Thousands of Trump supporters stormed the Capitol that day, smashing windows, assaulting police officers and sending lawmakers and then-Vice President Mike Pence running for their lives after Trump made a fiery speech repeating his false claims that his election defeat was the result of widespread fraud.
Friday's vote was dramatically different in tone from a statement the Republican National Committee released the day of the attack, when it said "these violent scenes we have witnessed do not represent acts of patriotism, but an attack on our country and its founding principles."
RNC Chairwoman Ronna McDaniel said Friday's resolution targeted the Jan. 6 committee probe, which has subpoenaed a range of politicians and Trump White House aides as it tries to piece together their role in events leading to the assault.
"Liz Cheney and Adam Kinzinger crossed a line. They chose to join Nancy Pelosi in a Democrat-led persecution of ordinary citizens who engaged in legitimate political discourse that had nothing to do with violence at the Capitol," she said. She said she "condemned violence on both sides of the aisle."
The resolution passed on a voice vote as 168 members of the RNC gathered for their winter meeting. The yes votes were overwhelming, with a handful of nays, according to reporters at the meeting.
Cheney and Kinzinger voted to impeach Trump on a charge of incitement of insurrection, and they joined the seven Democrats on the panel investigating the attack.
The resolution said Cheney and Kinzinger have damaged Republican efforts to win back majorities in Congress.
The measure said the RNC will "immediately cease any and all support of them" as party members, but stops short of calling for their ouster from the party, as initially proposed. The committee uses some of its funds to help support Republican candidates in their campaigns.
Trump, who retains a strong grip over his party as the Nov. 8 midterm congressional elections draw closer, has been on the warpath against Republicans who have taken a stand against him. Republicans are trying to take control of both the House and the Senate from President Joe Biden's Democrats.
'PERSONS OF CONSCIENCE'
Both lawmakers issued statements in anticipation of Friday's vote.
"The leaders of the Republican Party have made themselves willing hostages to a man who admits he tried to overturn a presidential election and suggests he would pardon Jan. 6 defendants, some of whom have been charged with seditious conspiracy," Cheney said, referring to the hundreds of Trump supporters accused of various crimes in the violent attack.
Four people died on Jan. 6, and a Capitol Police officer died the next day. About 140 police officers were injured, and four later died by suicide.
Cheney said she does not recognize those in her party who "abandoned the Constitution to embrace Donald Trump," who has endorsed her challenger in the Wyoming Republican primary.
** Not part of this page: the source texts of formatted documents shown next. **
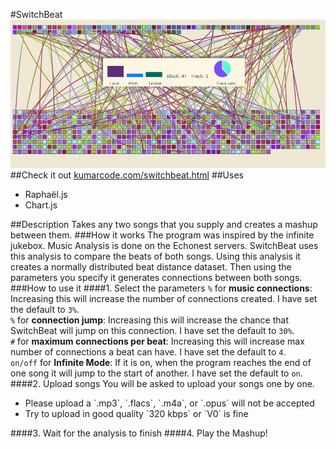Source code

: #SwitchBeat
<img src="SwitchBeat.png" alt="SwitchBeat">
##Check it out
<a href="http://kumarcode.com/switchbeat.html" alt="kumarcode.com/switchbeat">kumarcode.com/switchbeat.html</a>
##Uses
<ul>
<li> Raphaël.js </li>
<li> Chart.js </li>
</ul>

##Description
Takes any two songs that you supply and creates a mashup between them. 
###How it works
The program was inspired by the infinite jukebox. Music Analysis is done on
the Echonest servers. SwitchBeat uses this analysis to compare the beats of
both songs. Using this analysis it creates a normally distributed beat distance
dataset. Then using the parameters you specify it generates connections
between both songs.
###How to use it
####1. Select the parameters 
`%` for <b>music connections</b>: Increasing this will increase the number of
connections created. I have set the default to `3%`.<br>
`%` for <b>connection jump</b>: Increasing this will increase the chance that
SwitchBeat will jump on this connection. I have set the default to `30%`.<br>
`#` for <b>maximum connections per beat</b>: Increasing this will increase max
number of connections a beat can have. I have set the default to `4`.<br>
`on/off` for <b> Infinite Mode</b>: If it is on, when the program reaches the end
of one song it will jump to the start of another. I have set the default to
`on`.<br>
####2. Upload songs
You will be asked to upload your songs one by one. 
<ul>
<li> Please upload a `.mp3`, `.flacs`, `.m4a`, or `.opus` will not be
accepted</li>
<li> Try to upload in good quality `320 kbps` or `V0` is fine</li>
</ul>
####3. Wait for the analysis to finish
####4. Play the Mashup!





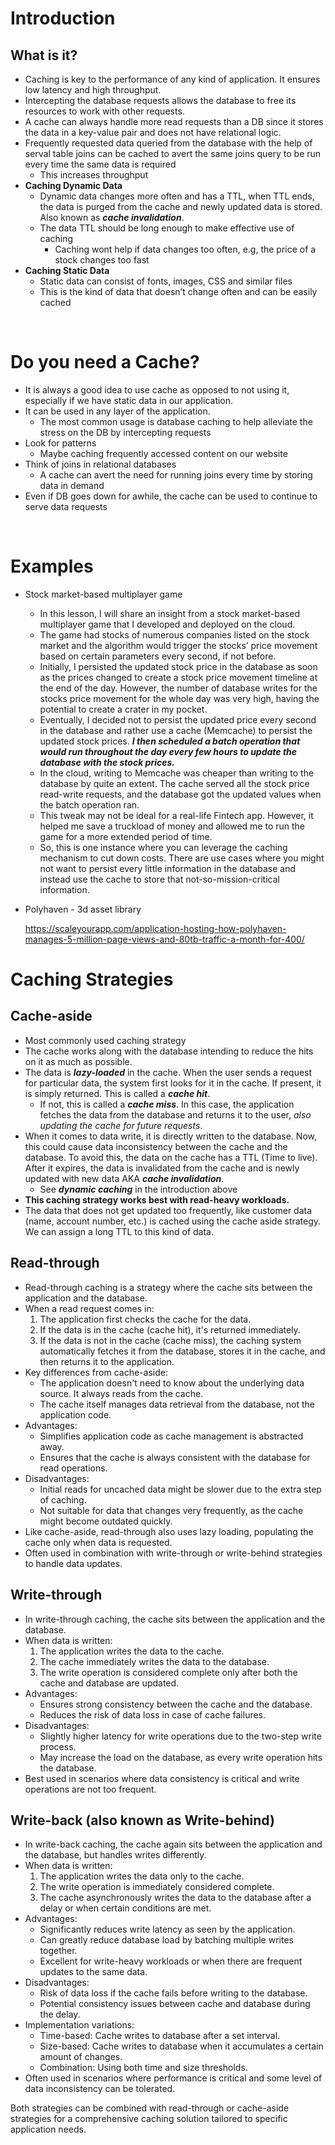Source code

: # Introduction

## What is it?

- Caching is key to the performance of any kind of application. It ensures low latency and high throughput.
- Intercepting the database requests allows the database to free its resources to work with other requests.
- A cache can always handle more read requests than a DB since it stores the data in a key-value pair and does not have relational logic.
- Frequently requested data queried from the database with the help of serval table joins can be cached to avert the same joins query to be run every time the same data is required
    - This increases throughput
- **Caching Dynamic Data**
    - Dynamic data changes more often and has a TTL, when TTL ends, the data is purged from the cache and newly updated data is stored. Also known as ***cache invalidation***.
    - The data TTL should be long enough to make effective use of caching
        - Caching wont help if data changes too often, e.g, the price of a stock changes too fast
- **Caching Static Data**
    - Static data can consist of fonts, images, CSS and similar files
    - This is the kind of data that doesn’t change often and can be easily cached

<br>

# Do you need a Cache?

- It is always a good idea to use cache as opposed to not using it, especially if we have static data in our application.
- It can be used in any layer of the application.
    - The most common usage is database caching to help alleviate the stress on the DB by intercepting requests
- Look for patterns
    - Maybe caching frequently accessed content on our website
- Think of joins in relational databases
    - A cache can avert the need for running joins every time by storing data in demand
- Even if DB goes down for awhile, the cache can be used to continue to serve data requests

<br>

# Examples

- Stock market-based multiplayer game
    - In this lesson, I will share an insight from a stock market-based multiplayer game that I developed and deployed on the cloud.
    - The game had stocks of numerous companies listed on the stock market and the algorithm would trigger the stocks’ price movement based on certain parameters every second, if not before.
    - Initially, I persisted the updated stock price in the database as soon as the prices changed to create a stock price movement timeline at the end of the day. However, the number of database writes for the stocks price movement for the whole day was very high, having the potential to create a crater in my pocket.
    - Eventually, I decided not to persist the updated price every second in the database and rather use a cache (Memcache) to persist the updated stock prices. ***I then scheduled a batch operation that would run throughout the day every few hours to update the database with the stock prices.***
    - In the cloud, writing to Memcache was cheaper than writing to the database by quite an extent. The cache served all the stock price read-write requests, and the database got the updated values when the batch operation ran.
    - This tweak may not be ideal for a real-life Fintech app. However, it helped me save a truckload of money and allowed me to run the game for a more extended period of time.
    - So, this is one instance where you can leverage the caching mechanism to cut down costs. There are use cases where you might not want to persist every little information in the database and instead use the cache to store that not-so-mission-critical information.
- Polyhaven - 3d asset library
    
    https://scaleyourapp.com/application-hosting-how-polyhaven-manages-5-million-page-views-and-80tb-traffic-a-month-for-400/
    

# Caching Strategies

## Cache-aside

- Most commonly used caching strategy
- The cache works along with the database intending to reduce the hits on it as much as possible.
- The data is ***lazy-loaded*** in the cache. When the user sends a request for particular data, the system first looks for it in the cache. If present, it is simply returned. This is called a ***cache hit***.
    - If not, this is called a ***cache miss***. In this case, the application fetches the data from the database and returns it to the user, *also updating the cache for future requests*.
- When it comes to data write, it is directly written to the database. Now, this could cause data inconsistency between the cache and the database. To avoid this, the data on the cache has a TTL (Time to live). After it expires, the data is invalidated from the cache and is newly updated with new data AKA ***cache invalidation***.
    - See ***dynamic caching*** in the introduction above
- **This caching strategy works best with read-heavy workloads.**
- The data that does not get updated too frequently, like customer data (name, account number, etc.) is cached using the cache aside strategy. We can assign a long TTL to this kind of data.

## Read-through

- Read-through caching is a strategy where the cache sits between the application and the database.
- When a read request comes in:
  1. The application first checks the cache for the data.
  2. If the data is in the cache (cache hit), it's returned immediately.
  3. If the data is not in the cache (cache miss), the caching system automatically fetches it from the database, stores it in the cache, and then returns it to the application.
- Key differences from cache-aside:
  - The application doesn't need to know about the underlying data source. It always reads from the cache.
  - The cache itself manages data retrieval from the database, not the application code.
- Advantages:
  - Simplifies application code as cache management is abstracted away.
  - Ensures that the cache is always consistent with the database for read operations.
- Disadvantages:
  - Initial reads for uncached data might be slower due to the extra step of caching.
  - Not suitable for data that changes very frequently, as the cache might become outdated quickly.
- Like cache-aside, read-through also uses lazy loading, populating the cache only when data is requested.
- Often used in combination with write-through or write-behind strategies to handle data updates.

## Write-through

- In write-through caching, the cache sits between the application and the database.
- When data is written:
  1. The application writes the data to the cache.
  2. The cache immediately writes the data to the database.
  3. The write operation is considered complete only after both the cache and database are updated.
- Advantages:
  - Ensures strong consistency between the cache and the database.
  - Reduces the risk of data loss in case of cache failures.
- Disadvantages:
  - Slightly higher latency for write operations due to the two-step write process.
  - May increase the load on the database, as every write operation hits the database.
- Best used in scenarios where data consistency is critical and write operations are not too frequent.

## Write-back (also known as Write-behind)

- In write-back caching, the cache again sits between the application and the database, but handles writes differently.
- When data is written:
  1. The application writes the data only to the cache.
  2. The write operation is immediately considered complete.
  3. The cache asynchronously writes the data to the database after a delay or when certain conditions are met.
- Advantages:
  - Significantly reduces write latency as seen by the application.
  - Can greatly reduce database load by batching multiple writes together.
  - Excellent for write-heavy workloads or when there are frequent updates to the same data.
- Disadvantages:
  - Risk of data loss if the cache fails before writing to the database.
  - Potential consistency issues between cache and database during the delay.
- Implementation variations:
  - Time-based: Cache writes to database after a set interval.
  - Size-based: Cache writes to database when it accumulates a certain amount of changes.
  - Combination: Using both time and size thresholds.
- Often used in scenarios where performance is critical and some level of data inconsistency can be tolerated.

Both strategies can be combined with read-through or cache-aside strategies for a comprehensive caching solution tailored to specific application needs.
Kinzinger, who is not seeking re-election, said he has been a conservative Republican since before Trump entered politics. He vowed to continue "working to fight the political matrix that's led us to this point."
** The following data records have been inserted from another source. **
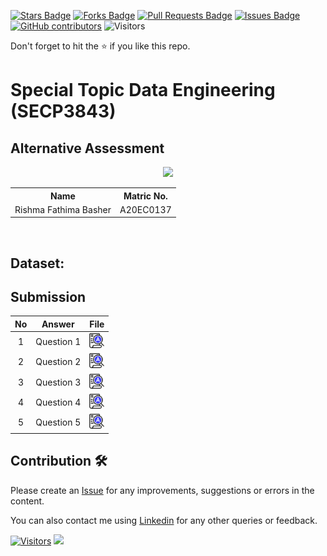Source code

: <a href="https://github.com/drshahizan/SECP3843/stargazers"><img src="https://img.shields.io/github/stars/drshahizan/SECP3843" alt="Stars Badge"/></a>
<a href="https://github.com/drshahizan/SECP3843/network/members"><img src="https://img.shields.io/github/forks/drshahizan/SECP3843" alt="Forks Badge"/></a>
<a href="https://github.com/drshahizan/SECP3843/pulls"><img src="https://img.shields.io/github/issues-pr/drshahizan/SECP3843" alt="Pull Requests Badge"/></a>
<a href="https://github.com/drshahizan/SECP3843/issues"><img src="https://img.shields.io/github/issues/drshahizan/SECP3843" alt="Issues Badge"/></a>
<a href="https://github.com/drshahizan/SECP3843/graphs/contributors"><img alt="GitHub contributors" src="https://img.shields.io/github/contributors/drshahizan/SECP3843?color=2b9348"></a>
![Visitors](https://api.visitorbadge.io/api/visitors?path=https%3A%2F%2Fgithub.com%2Fdrshahizan%2FSECP3843&labelColor=%23d9e3f0&countColor=%23697689&style=flat)

Don't forget to hit the :star: if you like this repo.

# Special Topic Data Engineering (SECP3843)

## Alternative Assessment

<p align="center">
  <img height="200px" src="https://github.com/drshahizan/SECP3843/assets/120614334/0330ae8f-1c44-4351-bd79-6aab41336df8" />
</p>

<table align="center">
  <tr>
    <th>Name</th>
    <th>Matric No.</th>
  </tr>
  <tr>
    <td>Rishma Fathima Basher</td>
    <td>A20EC0137</td>
  </tr>
</table>
<br>

## Dataset:

## Submission

| No | Answer | File |
| :-----: | ----- | :------: |
| 1 | Question 1 | <a href="./Question1/Question1.md"><img src="../../images/answer.png" width="24px" height="24px"></a> |
| 2 | Question 2 | <a href="./question2/question2.md"><img src="../../images/answer.png" width="24px" height="24px"></a> |
| 3 | Question 3 | <a href="./question3/question3.md"><img src="../../images/answer.png" width="24px" height="24px"></a> |
| 4 | Question 4 | <a href="./question4/question4.md"><img src="../../images/answer.png" width="24px" height="24px"></a> |
| 5 | Question 5 | <a href="./question5/question5.md"><img src="../../images/answer.png" width="24px" height="24px"></a> |





## Contribution 🛠️
Please create an [Issue](https://github.com/drshahizan/special-topic-data-engineering/issues) for any improvements, suggestions or errors in the content.

You can also contact me using [Linkedin](https://www.linkedin.com/in/drshahizan/) for any other queries or feedback.

[![Visitors](https://api.visitorbadge.io/api/visitors?path=https%3A%2F%2Fgithub.com%2Fdrshahizan&labelColor=%23697689&countColor=%23555555&style=plastic)](https://visitorbadge.io/status?path=https%3A%2F%2Fgithub.com%2Fdrshahizan)
![](https://hit.yhype.me/github/profile?user_id=81284918)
House Republican leader Kevin McCarthy, in an interview with Fox News, did not comment on the censure but criticized the House committee as purely political.
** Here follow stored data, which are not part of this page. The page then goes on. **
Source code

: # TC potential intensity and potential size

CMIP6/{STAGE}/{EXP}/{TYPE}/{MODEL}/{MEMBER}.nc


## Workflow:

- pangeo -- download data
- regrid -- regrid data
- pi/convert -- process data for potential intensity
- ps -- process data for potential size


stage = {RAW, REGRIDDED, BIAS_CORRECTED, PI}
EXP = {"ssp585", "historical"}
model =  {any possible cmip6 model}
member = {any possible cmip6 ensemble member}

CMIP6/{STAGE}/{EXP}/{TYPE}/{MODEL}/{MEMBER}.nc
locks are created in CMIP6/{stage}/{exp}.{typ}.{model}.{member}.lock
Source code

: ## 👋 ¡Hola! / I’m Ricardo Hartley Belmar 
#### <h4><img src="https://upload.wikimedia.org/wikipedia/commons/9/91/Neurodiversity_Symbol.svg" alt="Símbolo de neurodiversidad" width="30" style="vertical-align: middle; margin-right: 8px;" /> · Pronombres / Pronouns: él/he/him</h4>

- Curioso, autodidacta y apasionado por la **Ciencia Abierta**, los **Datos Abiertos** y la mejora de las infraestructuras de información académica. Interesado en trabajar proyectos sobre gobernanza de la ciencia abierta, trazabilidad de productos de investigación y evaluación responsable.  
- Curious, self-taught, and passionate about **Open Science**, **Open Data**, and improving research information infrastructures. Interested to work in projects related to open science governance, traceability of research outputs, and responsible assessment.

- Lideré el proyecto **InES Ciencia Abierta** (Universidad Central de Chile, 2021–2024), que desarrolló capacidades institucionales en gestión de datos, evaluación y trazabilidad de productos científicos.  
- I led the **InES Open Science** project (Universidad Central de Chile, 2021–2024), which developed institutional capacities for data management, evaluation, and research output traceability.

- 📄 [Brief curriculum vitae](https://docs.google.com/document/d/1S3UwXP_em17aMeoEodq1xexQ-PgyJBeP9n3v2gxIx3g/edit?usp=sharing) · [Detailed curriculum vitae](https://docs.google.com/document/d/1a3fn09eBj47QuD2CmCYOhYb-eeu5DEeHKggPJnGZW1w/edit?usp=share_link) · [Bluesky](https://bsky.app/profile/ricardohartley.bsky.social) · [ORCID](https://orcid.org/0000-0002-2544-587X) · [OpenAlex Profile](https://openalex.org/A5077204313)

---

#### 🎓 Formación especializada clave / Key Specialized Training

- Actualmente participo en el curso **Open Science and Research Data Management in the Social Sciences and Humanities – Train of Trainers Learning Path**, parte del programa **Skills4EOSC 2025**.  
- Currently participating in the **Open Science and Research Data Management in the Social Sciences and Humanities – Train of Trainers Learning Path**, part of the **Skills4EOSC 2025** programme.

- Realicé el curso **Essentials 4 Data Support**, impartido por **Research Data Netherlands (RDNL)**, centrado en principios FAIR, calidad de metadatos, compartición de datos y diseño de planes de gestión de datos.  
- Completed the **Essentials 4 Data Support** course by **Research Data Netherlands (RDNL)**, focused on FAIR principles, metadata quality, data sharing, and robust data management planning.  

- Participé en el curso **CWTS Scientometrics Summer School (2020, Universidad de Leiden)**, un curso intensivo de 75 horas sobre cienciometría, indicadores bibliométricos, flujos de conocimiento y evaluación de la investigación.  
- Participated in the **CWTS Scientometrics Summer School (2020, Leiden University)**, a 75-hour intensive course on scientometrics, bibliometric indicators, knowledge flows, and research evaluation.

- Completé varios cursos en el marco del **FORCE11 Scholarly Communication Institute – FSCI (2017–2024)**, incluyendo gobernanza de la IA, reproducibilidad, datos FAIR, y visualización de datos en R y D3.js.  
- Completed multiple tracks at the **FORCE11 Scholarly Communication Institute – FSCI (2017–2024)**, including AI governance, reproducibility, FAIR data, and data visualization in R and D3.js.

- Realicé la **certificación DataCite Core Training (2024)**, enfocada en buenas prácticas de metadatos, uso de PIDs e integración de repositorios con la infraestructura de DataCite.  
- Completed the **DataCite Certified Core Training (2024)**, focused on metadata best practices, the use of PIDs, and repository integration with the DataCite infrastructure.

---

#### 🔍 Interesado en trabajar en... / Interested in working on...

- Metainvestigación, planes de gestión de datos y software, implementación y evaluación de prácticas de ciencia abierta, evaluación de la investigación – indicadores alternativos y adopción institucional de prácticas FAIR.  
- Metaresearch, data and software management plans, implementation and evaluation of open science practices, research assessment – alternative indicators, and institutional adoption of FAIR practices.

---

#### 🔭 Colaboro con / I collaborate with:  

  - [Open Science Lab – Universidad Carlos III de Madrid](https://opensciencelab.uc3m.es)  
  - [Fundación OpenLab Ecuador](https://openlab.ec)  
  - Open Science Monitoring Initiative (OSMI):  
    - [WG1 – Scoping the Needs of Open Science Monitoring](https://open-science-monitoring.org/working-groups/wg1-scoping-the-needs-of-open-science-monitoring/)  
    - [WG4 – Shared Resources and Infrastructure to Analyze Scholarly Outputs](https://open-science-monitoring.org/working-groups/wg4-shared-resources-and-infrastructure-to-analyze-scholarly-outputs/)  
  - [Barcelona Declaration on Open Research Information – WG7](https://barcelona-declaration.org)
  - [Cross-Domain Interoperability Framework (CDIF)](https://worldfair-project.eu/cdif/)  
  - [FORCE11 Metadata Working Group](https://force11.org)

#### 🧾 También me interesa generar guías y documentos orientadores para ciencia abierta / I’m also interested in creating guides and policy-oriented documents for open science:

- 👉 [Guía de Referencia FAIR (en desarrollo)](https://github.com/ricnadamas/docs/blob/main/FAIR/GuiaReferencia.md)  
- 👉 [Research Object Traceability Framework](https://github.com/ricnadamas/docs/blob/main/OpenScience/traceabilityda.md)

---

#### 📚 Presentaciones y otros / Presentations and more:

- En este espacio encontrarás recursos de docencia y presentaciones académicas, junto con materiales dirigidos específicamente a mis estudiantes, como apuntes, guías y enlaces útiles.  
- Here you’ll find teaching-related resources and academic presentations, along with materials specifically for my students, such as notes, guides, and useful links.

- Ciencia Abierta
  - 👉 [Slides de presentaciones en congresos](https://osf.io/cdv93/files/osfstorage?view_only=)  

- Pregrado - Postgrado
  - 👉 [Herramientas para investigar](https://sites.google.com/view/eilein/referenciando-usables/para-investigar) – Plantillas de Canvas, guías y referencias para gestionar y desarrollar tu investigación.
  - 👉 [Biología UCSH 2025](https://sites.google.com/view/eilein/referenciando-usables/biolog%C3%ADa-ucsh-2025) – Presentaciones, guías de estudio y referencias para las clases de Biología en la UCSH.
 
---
Not all Republicans are lining up against the two.
Republican Senator Mitt Romney praised Cheney and Kinzinger as honorable in a Twitter post on Friday. "Shame falls on a party that would censure persons of conscience, who seek truth in the face of vitriol," he wrote.
At least 71 Republican members of Congress transferred money last year to the campaigns of congressional Republicans, including Cheney's, that supported booting Trump from office, a Reuters analysis found.
Republican Senator Bill Cassidy came to their defense late Thursday, writing on Twitter, "The RNC is censuring Liz Cheney and Adam Kinzinger because they are trying to find out what happened on January 6th - HUH?"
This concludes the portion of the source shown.